What is SSIS used for?
As I mentioned, SSIS is a kind of extension of the database platform within SQL Server. Let’s imagine a data warehouse or data mart environment.
Data Warehouses – Reminder
A data warehouse is a centralized repository where information (data) from the entire company is located and stored in a form that can be easily reported. Data warehouses contain mostly historical context.
This implies that data warehouses have significant differences from the database for applications.
- Data from many enterprise systems is processed
- Data is transformed before storing in Data Warehouse (naming convention, transformation into suitable schema, etc.)
- Data is historical – the application contains the current status, data warehouse also contains historical versions of the record
- Significantly larger volumes of data compared to applications
- Data is processed into the warehouse in bulk outside the business hours – usually daily at night
It is clear that we need a tool to be able to process all this data automatically and regularly (daily) efficiently. And that is exactly what SSIS exists for.

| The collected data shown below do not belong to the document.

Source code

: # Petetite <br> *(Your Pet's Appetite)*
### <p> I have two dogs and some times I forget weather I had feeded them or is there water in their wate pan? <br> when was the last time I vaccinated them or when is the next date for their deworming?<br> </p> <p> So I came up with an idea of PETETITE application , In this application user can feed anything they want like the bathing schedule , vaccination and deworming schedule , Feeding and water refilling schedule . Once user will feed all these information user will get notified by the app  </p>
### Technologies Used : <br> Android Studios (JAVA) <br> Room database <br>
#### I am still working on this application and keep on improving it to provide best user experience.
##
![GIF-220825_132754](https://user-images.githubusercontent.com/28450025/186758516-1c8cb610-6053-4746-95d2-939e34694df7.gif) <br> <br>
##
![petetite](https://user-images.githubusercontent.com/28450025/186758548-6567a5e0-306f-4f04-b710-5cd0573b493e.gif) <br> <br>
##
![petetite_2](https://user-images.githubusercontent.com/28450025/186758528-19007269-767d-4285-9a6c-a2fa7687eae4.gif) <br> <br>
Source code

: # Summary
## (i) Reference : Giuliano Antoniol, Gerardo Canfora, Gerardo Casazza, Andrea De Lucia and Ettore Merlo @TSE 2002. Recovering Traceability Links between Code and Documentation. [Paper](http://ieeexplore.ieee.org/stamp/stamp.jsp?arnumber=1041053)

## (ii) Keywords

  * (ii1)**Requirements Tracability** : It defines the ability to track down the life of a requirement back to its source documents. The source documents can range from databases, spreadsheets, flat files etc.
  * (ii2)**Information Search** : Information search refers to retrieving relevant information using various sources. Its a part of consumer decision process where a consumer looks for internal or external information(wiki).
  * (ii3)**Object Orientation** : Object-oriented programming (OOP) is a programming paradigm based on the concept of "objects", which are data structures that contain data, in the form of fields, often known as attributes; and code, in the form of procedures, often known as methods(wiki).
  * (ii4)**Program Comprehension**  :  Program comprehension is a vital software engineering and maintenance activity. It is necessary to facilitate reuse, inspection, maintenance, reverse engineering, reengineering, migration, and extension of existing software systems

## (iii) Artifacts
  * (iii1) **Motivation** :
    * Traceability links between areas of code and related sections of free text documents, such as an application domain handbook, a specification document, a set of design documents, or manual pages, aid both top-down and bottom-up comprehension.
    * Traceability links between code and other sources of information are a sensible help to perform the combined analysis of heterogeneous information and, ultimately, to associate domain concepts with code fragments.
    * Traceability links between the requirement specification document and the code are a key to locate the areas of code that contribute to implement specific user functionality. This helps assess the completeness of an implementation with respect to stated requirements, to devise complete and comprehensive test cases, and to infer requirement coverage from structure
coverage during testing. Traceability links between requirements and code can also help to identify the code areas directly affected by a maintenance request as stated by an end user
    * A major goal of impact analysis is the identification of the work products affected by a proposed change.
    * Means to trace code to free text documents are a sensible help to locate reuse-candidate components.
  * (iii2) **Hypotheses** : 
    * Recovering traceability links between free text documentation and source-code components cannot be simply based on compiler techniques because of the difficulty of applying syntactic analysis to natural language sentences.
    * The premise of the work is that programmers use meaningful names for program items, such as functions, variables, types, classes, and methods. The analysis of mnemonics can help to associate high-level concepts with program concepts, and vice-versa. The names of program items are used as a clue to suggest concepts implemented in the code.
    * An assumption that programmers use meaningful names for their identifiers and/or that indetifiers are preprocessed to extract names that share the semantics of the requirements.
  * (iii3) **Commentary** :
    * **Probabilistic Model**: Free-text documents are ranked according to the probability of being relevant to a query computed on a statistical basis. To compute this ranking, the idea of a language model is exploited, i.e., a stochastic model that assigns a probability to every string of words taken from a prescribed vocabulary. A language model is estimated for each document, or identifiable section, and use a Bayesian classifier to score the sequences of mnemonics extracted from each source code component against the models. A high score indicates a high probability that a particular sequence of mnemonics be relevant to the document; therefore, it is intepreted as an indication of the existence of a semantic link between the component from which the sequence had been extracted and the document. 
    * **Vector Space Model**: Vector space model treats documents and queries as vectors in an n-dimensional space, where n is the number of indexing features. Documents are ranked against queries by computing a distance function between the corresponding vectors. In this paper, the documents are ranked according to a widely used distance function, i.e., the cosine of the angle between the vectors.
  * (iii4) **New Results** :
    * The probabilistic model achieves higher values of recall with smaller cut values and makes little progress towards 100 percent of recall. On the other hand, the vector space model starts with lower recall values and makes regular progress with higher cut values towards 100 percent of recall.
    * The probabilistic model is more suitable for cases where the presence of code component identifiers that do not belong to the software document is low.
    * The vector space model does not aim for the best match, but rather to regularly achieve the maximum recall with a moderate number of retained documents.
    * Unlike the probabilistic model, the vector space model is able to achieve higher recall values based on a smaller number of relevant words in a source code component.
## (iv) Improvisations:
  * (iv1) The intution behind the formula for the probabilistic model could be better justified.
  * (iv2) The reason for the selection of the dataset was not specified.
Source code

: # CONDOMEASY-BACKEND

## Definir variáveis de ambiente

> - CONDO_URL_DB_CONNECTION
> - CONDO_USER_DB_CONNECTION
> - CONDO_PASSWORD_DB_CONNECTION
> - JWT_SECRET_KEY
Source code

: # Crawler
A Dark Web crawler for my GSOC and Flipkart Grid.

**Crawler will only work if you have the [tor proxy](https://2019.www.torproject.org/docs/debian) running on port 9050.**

SQL Server Integration Services (SSIS) – Introduction, ETL processes
SSIS is a feature that allows you to efficiently create data integration. Within these integrations we are talking about ETL processes:
- Extract – data extraction from the source system
- Transform – Data in the central repository should have strict rules regarding object structure, naming and architecture
- Load – Upload data to the target storage
We create data integration using SSIS packages. These packages have the extension .dtsx and each package contains some logic. For example, we can have a separate package for each phase of the ETL process, or we can cover all the phases in one package. It is up to us how we design the structure to be as transparent as possible. In larger environments, hundreds of SSIS packages are maintained, and appropriate logical structure and naming is important for clarity.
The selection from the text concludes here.